BEGIN Data
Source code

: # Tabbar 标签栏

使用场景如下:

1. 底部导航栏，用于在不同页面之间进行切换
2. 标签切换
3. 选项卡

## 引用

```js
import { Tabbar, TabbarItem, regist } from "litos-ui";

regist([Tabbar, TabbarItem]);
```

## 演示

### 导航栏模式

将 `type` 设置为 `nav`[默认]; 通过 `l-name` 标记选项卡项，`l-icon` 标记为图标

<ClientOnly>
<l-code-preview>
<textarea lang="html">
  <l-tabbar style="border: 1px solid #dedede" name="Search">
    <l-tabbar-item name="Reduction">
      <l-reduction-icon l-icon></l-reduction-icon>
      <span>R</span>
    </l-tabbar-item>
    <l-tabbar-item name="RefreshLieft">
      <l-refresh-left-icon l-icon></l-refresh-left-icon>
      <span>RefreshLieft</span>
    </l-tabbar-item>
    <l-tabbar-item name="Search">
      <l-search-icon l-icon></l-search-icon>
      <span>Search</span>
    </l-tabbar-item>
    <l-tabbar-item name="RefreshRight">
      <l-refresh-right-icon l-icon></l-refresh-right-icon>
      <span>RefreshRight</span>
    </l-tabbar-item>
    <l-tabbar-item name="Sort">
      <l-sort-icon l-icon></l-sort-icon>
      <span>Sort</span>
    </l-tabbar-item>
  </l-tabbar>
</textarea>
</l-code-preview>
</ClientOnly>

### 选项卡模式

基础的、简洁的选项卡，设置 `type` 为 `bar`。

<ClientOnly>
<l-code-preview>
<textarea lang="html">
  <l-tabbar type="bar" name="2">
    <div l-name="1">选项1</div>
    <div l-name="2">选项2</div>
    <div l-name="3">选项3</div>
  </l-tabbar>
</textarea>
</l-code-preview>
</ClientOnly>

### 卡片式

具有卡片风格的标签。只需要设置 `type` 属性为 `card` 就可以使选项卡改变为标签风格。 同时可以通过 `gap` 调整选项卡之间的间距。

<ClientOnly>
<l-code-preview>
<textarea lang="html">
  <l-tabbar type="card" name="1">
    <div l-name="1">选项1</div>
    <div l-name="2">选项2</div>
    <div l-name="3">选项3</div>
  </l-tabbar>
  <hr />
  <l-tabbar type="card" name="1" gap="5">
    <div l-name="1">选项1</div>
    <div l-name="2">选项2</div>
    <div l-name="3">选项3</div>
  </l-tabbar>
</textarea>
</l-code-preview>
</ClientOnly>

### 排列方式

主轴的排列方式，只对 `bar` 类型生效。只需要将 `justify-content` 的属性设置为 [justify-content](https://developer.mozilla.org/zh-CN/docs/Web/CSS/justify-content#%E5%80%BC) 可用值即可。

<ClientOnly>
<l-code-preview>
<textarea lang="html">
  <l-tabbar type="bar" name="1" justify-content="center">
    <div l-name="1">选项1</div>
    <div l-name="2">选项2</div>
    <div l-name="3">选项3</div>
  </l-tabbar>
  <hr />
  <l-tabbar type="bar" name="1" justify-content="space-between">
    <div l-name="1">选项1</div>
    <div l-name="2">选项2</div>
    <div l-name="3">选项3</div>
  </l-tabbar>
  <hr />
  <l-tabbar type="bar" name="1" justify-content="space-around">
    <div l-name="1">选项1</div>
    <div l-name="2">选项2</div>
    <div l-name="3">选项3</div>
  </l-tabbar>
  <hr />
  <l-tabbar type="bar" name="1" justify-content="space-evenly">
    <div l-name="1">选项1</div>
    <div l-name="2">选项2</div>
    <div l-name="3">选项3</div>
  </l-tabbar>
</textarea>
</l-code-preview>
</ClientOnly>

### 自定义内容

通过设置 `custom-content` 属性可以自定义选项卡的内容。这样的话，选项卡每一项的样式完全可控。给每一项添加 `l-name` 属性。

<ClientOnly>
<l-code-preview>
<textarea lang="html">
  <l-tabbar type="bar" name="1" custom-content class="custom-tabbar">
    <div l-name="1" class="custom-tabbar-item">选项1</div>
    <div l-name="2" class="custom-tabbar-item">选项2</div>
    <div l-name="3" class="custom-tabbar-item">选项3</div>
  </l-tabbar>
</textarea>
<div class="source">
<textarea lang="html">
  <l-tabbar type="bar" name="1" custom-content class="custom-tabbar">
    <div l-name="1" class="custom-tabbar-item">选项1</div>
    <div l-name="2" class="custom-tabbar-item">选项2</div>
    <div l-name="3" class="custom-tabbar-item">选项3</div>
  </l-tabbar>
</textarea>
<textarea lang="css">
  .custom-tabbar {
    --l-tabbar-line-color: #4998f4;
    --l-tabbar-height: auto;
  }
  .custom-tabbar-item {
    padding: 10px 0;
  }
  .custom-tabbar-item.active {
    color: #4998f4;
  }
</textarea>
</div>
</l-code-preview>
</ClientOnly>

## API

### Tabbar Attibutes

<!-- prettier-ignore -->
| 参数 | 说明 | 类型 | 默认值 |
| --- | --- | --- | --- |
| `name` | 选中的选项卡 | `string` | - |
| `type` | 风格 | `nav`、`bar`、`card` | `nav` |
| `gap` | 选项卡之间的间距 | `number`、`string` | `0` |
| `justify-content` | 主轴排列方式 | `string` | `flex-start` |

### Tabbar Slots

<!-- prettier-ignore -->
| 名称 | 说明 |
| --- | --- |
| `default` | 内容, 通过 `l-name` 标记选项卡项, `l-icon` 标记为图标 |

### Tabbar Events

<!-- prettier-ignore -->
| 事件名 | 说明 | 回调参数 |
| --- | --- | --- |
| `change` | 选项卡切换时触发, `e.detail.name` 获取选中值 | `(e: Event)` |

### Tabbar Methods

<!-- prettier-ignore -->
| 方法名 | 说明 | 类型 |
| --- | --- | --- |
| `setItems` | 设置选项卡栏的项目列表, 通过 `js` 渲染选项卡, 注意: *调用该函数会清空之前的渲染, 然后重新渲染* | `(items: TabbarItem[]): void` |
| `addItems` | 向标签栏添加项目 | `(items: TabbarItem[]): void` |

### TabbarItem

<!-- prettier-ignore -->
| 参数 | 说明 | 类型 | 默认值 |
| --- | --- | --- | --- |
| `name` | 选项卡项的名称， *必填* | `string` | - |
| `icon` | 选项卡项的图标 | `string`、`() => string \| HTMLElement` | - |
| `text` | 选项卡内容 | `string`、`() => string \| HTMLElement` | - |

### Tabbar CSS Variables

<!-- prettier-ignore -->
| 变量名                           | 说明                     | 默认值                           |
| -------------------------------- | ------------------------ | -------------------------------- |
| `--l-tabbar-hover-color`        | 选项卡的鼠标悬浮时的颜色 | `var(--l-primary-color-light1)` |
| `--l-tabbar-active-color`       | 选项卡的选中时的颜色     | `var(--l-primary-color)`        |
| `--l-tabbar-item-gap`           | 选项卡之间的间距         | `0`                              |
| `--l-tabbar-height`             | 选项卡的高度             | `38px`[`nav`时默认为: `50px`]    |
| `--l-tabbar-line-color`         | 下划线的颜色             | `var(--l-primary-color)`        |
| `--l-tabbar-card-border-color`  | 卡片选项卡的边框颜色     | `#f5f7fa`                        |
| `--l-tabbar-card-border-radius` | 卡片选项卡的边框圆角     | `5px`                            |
END Data
*Instructions for the task:* In the lines above, every record is to be repeated exactly.

*Response below:*
Source code

: # Tabbar 标签栏

使用场景如下:

1. 底部导航栏，用于在不同页面之间进行切换
2. 标签切换
3. 选项卡

## 引用

```js
import { Tabbar, TabbarItem, regist } from "litos-ui";

regist([Tabbar, TabbarItem]);
```

## 演示

### 导航栏模式

将 `type` 设置为 `nav`[默认]; 通过 `l-name` 标记选项卡项，`l-icon` 标记为图标

<ClientOnly>
<l-code-preview>
<textarea lang="html">
  <l-tabbar style="border: 1px solid #dedede" name="Search">
    <l-tabbar-item name="Reduction">
      <l-reduction-icon l-icon></l-reduction-icon>
      <span>R</span>
    </l-tabbar-item>
    <l-tabbar-item name="RefreshLieft">
      <l-refresh-left-icon l-icon></l-refresh-left-icon>
      <span>RefreshLieft</span>
    </l-tabbar-item>
    <l-tabbar-item name="Search">
      <l-search-icon l-icon></l-search-icon>
      <span>Search</span>
    </l-tabbar-item>
    <l-tabbar-item name="RefreshRight">
      <l-refresh-right-icon l-icon></l-refresh-right-icon>
      <span>RefreshRight</span>
    </l-tabbar-item>
    <l-tabbar-item name="Sort">
      <l-sort-icon l-icon></l-sort-icon>
      <span>Sort</span>
    </l-tabbar-item>
  </l-tabbar>
</textarea>
</l-code-preview>
</ClientOnly>

### 选项卡模式

基础的、简洁的选项卡，设置 `type` 为 `bar`。

<ClientOnly>
<l-code-preview>
<textarea lang="html">
  <l-tabbar type="bar" name="2">
    <div l-name="1">选项1</div>
    <div l-name="2">选项2</div>
    <div l-name="3">选项3</div>
  </l-tabbar>
</textarea>
</l-code-preview>
</ClientOnly>

### 卡片式

具有卡片风格的标签。只需要设置 `type` 属性为 `card` 就可以使选项卡改变为标签风格。 同时可以通过 `gap` 调整选项卡之间的间距。

<ClientOnly>
<l-code-preview>
<textarea lang="html">
  <l-tabbar type="card" name="1">
    <div l-name="1">选项1</div>
    <div l-name="2">选项2</div>
    <div l-name="3">选项3</div>
  </l-tabbar>
  <hr />
  <l-tabbar type="card" name="1" gap="5">
    <div l-name="1">选项1</div>
    <div l-name="2">选项2</div>
    <div l-name="3">选项3</div>
  </l-tabbar>
</textarea>
</l-code-preview>
</ClientOnly>

### 排列方式

主轴的排列方式，只对 `bar` 类型生效。只需要将 `justify-content` 的属性设置为 [justify-content](https://developer.mozilla.org/zh-CN/docs/Web/CSS/justify-content#%E5%80%BC) 可用值即可。

<ClientOnly>
<l-code-preview>
<textarea lang="html">
  <l-tabbar type="bar" name="1" justify-content="center">
    <div l-name="1">选项1</div>
    <div l-name="2">选项2</div>
    <div l-name="3">选项3</div>
  </l-tabbar>
  <hr />
  <l-tabbar type="bar" name="1" justify-content="space-between">
    <div l-name="1">选项1</div>
    <div l-name="2">选项2</div>
    <div l-name="3">选项3</div>
  </l-tabbar>
  <hr />
  <l-tabbar type="bar" name="1" justify-content="space-around">
    <div l-name="1">选项1</div>
    <div l-name="2">选项2</div>
    <div l-name="3">选项3</div>
  </l-tabbar>
  <hr />
  <l-tabbar type="bar" name="1" justify-content="space-evenly">
    <div l-name="1">选项1</div>
    <div l-name="2">选项2</div>
    <div l-name="3">选项3</div>
  </l-tabbar>
</textarea>
</l-code-preview>
</ClientOnly>

### 自定义内容

通过设置 `custom-content` 属性可以自定义选项卡的内容。这样的话，选项卡每一项的样式完全可控。给每一项添加 `l-name` 属性。

<ClientOnly>
<l-code-preview>
<textarea lang="html">
  <l-tabbar type="bar" name="1" custom-content class="custom-tabbar">
    <div l-name="1" class="custom-tabbar-item">选项1</div>
    <div l-name="2" class="custom-tabbar-item">选项2</div>
    <div l-name="3" class="custom-tabbar-item">选项3</div>
  </l-tabbar>
</textarea>
<div class="source">
<textarea lang="html">
  <l-tabbar type="bar" name="1" custom-content class="custom-tabbar">
    <div l-name="1" class="custom-tabbar-item">选项1</div>
    <div l-name="2" class="custom-tabbar-item">选项2</div>
    <div l-name="3" class="custom-tabbar-item">选项3</div>
  </l-tabbar>
</textarea>
<textarea lang="css">
  .custom-tabbar {
    --l-tabbar-line-color: #4998f4;
    --l-tabbar-height: auto;
  }
  .custom-tabbar-item {
    padding: 10px 0;
  }
  .custom-tabbar-item.active {
    color: #4998f4;
  }
</textarea>
</div>
</l-code-preview>
</ClientOnly>

## API

### Tabbar Attibutes

<!-- prettier-ignore -->
| 参数 | 说明 | 类型 | 默认值 |
| --- | --- | --- | --- |
| `name` | 选中的选项卡 | `string` | - |
| `type` | 风格 | `nav`、`bar`、`card` | `nav` |
| `gap` | 选项卡之间的间距 | `number`、`string` | `0` |
| `justify-content` | 主轴排列方式 | `string` | `flex-start` |

### Tabbar Slots

<!-- prettier-ignore -->
| 名称 | 说明 |
| --- | --- |
| `default` | 内容, 通过 `l-name` 标记选项卡项, `l-icon` 标记为图标 |

### Tabbar Events

<!-- prettier-ignore -->
| 事件名 | 说明 | 回调参数 |
| --- | --- | --- |
| `change` | 选项卡切换时触发, `e.detail.name` 获取选中值 | `(e: Event)` |

### Tabbar Methods

<!-- prettier-ignore -->
| 方法名 | 说明 | 类型 |
| --- | --- | --- |
| `setItems` | 设置选项卡栏的项目列表, 通过 `js` 渲染选项卡, 注意: *调用该函数会清空之前的渲染, 然后重新渲染* | `(items: TabbarItem[]): void` |
| `addItems` | 向标签栏添加项目 | `(items: TabbarItem[]): void` |

### TabbarItem

<!-- prettier-ignore -->
| 参数 | 说明 | 类型 | 默认值 |
| --- | --- | --- | --- |
| `name` | 选项卡项的名称， *必填* | `string` | - |
| `icon` | 选项卡项的图标 | `string`、`() => string \| HTMLElement` | - |
| `text` | 选项卡内容 | `string`、`() => string \| HTMLElement` | - |

### Tabbar CSS Variables

<!-- prettier-ignore -->
| 变量名                           | 说明                     | 默认值                           |
| -------------------------------- | ------------------------ | -------------------------------- |
| `--l-tabbar-hover-color`        | 选项卡的鼠标悬浮时的颜色 | `var(--l-primary-color-light1)` |
| `--l-tabbar-active-color`       | 选项卡的选中时的颜色     | `var(--l-primary-color)`        |
| `--l-tabbar-item-gap`           | 选项卡之间的间距         | `0`                              |
| `--l-tabbar-height`             | 选项卡的高度             | `38px`[`nav`时默认为: `50px`]    |
| `--l-tabbar-line-color`         | 下划线的颜色             | `var(--l-primary-color)`        |
| `--l-tabbar-card-border-color`  | 卡片选项卡的边框颜色     | `#f5f7fa`                        |
| `--l-tabbar-card-border-radius` | 卡片选项卡的边框圆角     | `5px`                            |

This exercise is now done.